The lines from the beginning of the records below through the one holding "into uni-gram tokens." are to be copied exactly; leave the pictures out.

** SUPPLIED DATA follows **

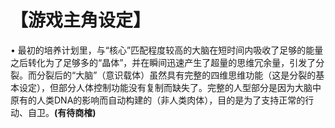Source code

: # 【游戏主角设定】
•	最初的培养计划里，与“核心”匹配程度较高的大脑在短时间内吸收了足够的能量之后转化为了足够多的“晶体”，并在瞬间迅速产生了超量的思维冗余量，引发了分裂。而分裂后的“大脑”（意识载体）虽然具有完整的四维思维功能（这是分裂的基本设定），但部分人体控制功能没有复制而缺失了。完整的人型部分是因为大脑中原有的人类DNA的影响而自动构建的（非人类肉体），目的是为了支持正常的行动、自卫。__(有待商榷)__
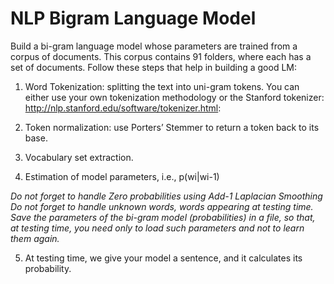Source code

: # NLP Bigram Language Model

Build a bi-gram language model whose parameters are trained from a corpus of documents. This corpus contains 91 folders, where each has a set of documents.
Follow these steps that help in building a good LM:

1.	Word Tokenization: splitting the text into uni-gram tokens.
You can either use your own tokenization methodology or the Stanford tokenizer: http://nlp.stanford.edu/software/tokenizer.html:


2.	Token normalization: use Porters’ Stemmer to return a token back to its base.

3.	Vocabulary set extraction.

4.	Estimation of model parameters, i.e., p(wi|wi-1)

*Do not forget to handle Zero probabilities using Add-1 Laplacian Smoothing*
*Do not forget to handle unknown words, words appearing at testing time.*
*Save the parameters of the bi-gram model (probabilities) in a file, so that, at testing time, you need only to load such parameters and not to learn them again.*

5.	At testing time, we give your model a sentence, and it calculates its probability.
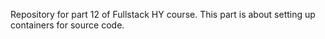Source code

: Repository for part 12 of Fullstack HY course. This part is about setting up containers for source code.

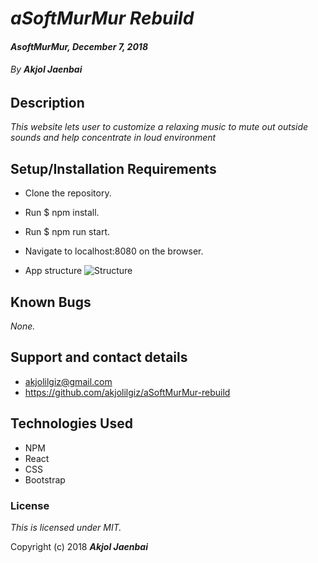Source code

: # _aSoftMurMur Rebuild_

#### _AsoftMurMur, December 7, 2018_

###### By _**Akjol Jaenbai**_

## Description

_This website lets user to customize a relaxing music to mute out outside sounds and help concentrate in loud environment_

## Setup/Installation Requirements

* Clone the repository.
* Run $ npm install.
* Run $ npm run start.
* Navigate to localhost:8080 on the browser. 


* App structure
![Structure](https://github.com/akjolilgiz/CapstoneProjectPlanning/blob/master/ComponentStructure.png)


## Known Bugs

_None._

## Support and contact details
* akjolilgiz@gmail.com
* https://github.com/akjolilgiz/aSoftMurMur-rebuild


## Technologies Used
* NPM
* React
* CSS
* Bootstrap



### License

*This is licensed under MIT.*

Copyright (c) 2018 **_Akjol Jaenbai_**

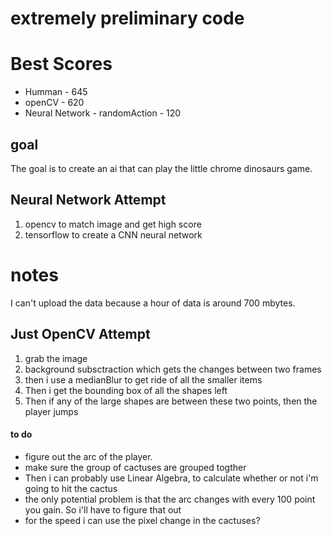 # extremely preliminary code

# Best Scores
- Humman - 645
- openCV - 620
- Neural Network - randomAction - 120

## goal

The goal is to create an ai that can play the little chrome dinosaurs game. 

## Neural Network Attempt

1. opencv to match image and get high score
2. tensorflow to create a CNN neural network

# notes
I can't upload the data because a hour of data is around 700 mbytes.



## Just OpenCV Attempt

1. grab the image
2. background subsctraction which gets the changes between two frames
3. then i use a medianBlur to get ride of all the smaller items
4. Then i get the bounding box of all the shapes left
5. Then if any of the large shapes are between these two points, then the player jumps

#### to do
- figure out the arc of the player.
- make sure the group of cactuses are grouped togther
- Then i can probably use Linear Algebra, to calculate whether or not i'm going to hit the cactus 
- the only potential problem is that the arc changes with every 100 point you gain.  So i'll have to figure that out
- for the speed i can use the pixel change in the cactuses?

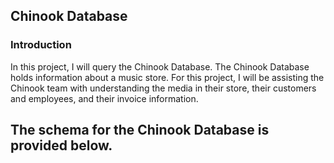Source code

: ## Chinook Database
### Introduction
In this project, I will query the Chinook Database. The Chinook Database holds information about a music store. For this project, I will be assisting the Chinook team with understanding the media in their store, their customers and employees, and their invoice information. 
## The schema for the Chinook Database is provided below.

** End of SUPPLIED DATA **

_FINISHED TASK_:
Source code

: # 【游戏主角设定】
•	最初的培养计划里，与“核心”匹配程度较高的大脑在短时间内吸收了足够的能量之后转化为了足够多的“晶体”，并在瞬间迅速产生了超量的思维冗余量，引发了分裂。而分裂后的“大脑”（意识载体）虽然具有完整的四维思维功能（这是分裂的基本设定），但部分人体控制功能没有复制而缺失了。完整的人型部分是因为大脑中原有的人类DNA的影响而自动构建的（非人类肉体），目的是为了支持正常的行动、自卫。__(有待商榷)__
Source code

: # NLP Bigram Language Model

Build a bi-gram language model whose parameters are trained from a corpus of documents. This corpus contains 91 folders, where each has a set of documents.
Follow these steps that help in building a good LM:

1.	Word Tokenization: splitting the text into uni-gram tokens.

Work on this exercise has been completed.